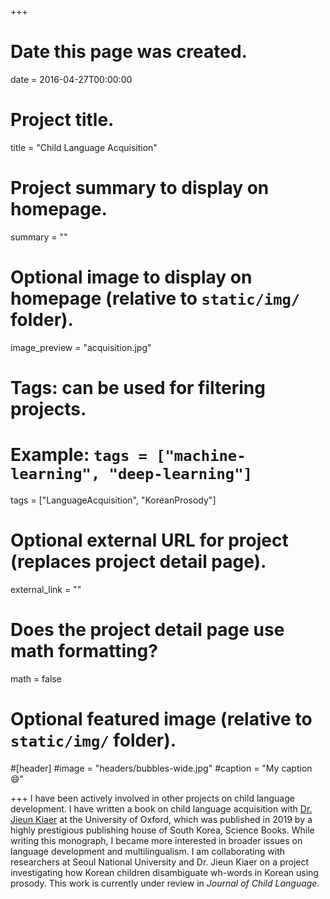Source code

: +++
# Date this page was created.
date = 2016-04-27T00:00:00

# Project title.
title = "Child Language Acquisition"

# Project summary to display on homepage.
summary = ""

# Optional image to display on homepage (relative to `static/img/` folder).
image_preview = "acquisition.jpg"

# Tags: can be used for filtering projects.
# Example: `tags = ["machine-learning", "deep-learning"]`
tags = ["LanguageAcquisition", "KoreanProsody"]

# Optional external URL for project (replaces project detail page).
external_link = ""

# Does the project detail page use math formatting?
math = false

# Optional featured image (relative to `static/img/` folder).
#[header]
#image = "headers/bubbles-wide.jpg"
#caption = "My caption :smile:"

+++
I have been actively involved in other projects on child language development. I have written a book on child language acquisition with [Dr. Jieun Kiaer](https://www.orinst.ox.ac.uk/people/jieun-kiaer) at the University of Oxford, which was published in 2019 by a highly prestigious publishing house of South Korea, Science Books. While writing this monograph, I became more interested in broader issues on language development and multilingualism. I am collaborating with researchers at Seoul National University and Dr. Jieun Kiaer on a project investigating how Korean children disambiguate wh-words in Korean using prosody. This work is currently under review in *Journal of Child Language*.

### EXERCISE DESCRIPTION
Exact copies of all the entries are needed; output them without the pictures.

### EXERCISE SOLUTION
Source code

: +++
# Date this page was created.
date = 2016-04-27T00:00:00

# Project title.
title = "Child Language Acquisition"

# Project summary to display on homepage.
summary = ""

# Optional image to display on homepage (relative to `static/img/` folder).
image_preview = "acquisition.jpg"

# Tags: can be used for filtering projects.
# Example: `tags = ["machine-learning", "deep-learning"]`
tags = ["LanguageAcquisition", "KoreanProsody"]

# Optional external URL for project (replaces project detail page).
external_link = ""

# Does the project detail page use math formatting?
math = false

# Optional featured image (relative to `static/img/` folder).
#[header]
#image = "headers/bubbles-wide.jpg"
#caption = "My caption :smile:"

+++
I have been actively involved in other projects on child language development. I have written a book on child language acquisition with [Dr. Jieun Kiaer](https://www.orinst.ox.ac.uk/people/jieun-kiaer) at the University of Oxford, which was published in 2019 by a highly prestigious publishing house of South Korea, Science Books. While writing this monograph, I became more interested in broader issues on language development and multilingualism. I am collaborating with researchers at Seoul National University and Dr. Jieun Kiaer on a project investigating how Korean children disambiguate wh-words in Korean using prosody. This work is currently under review in *Journal of Child Language*.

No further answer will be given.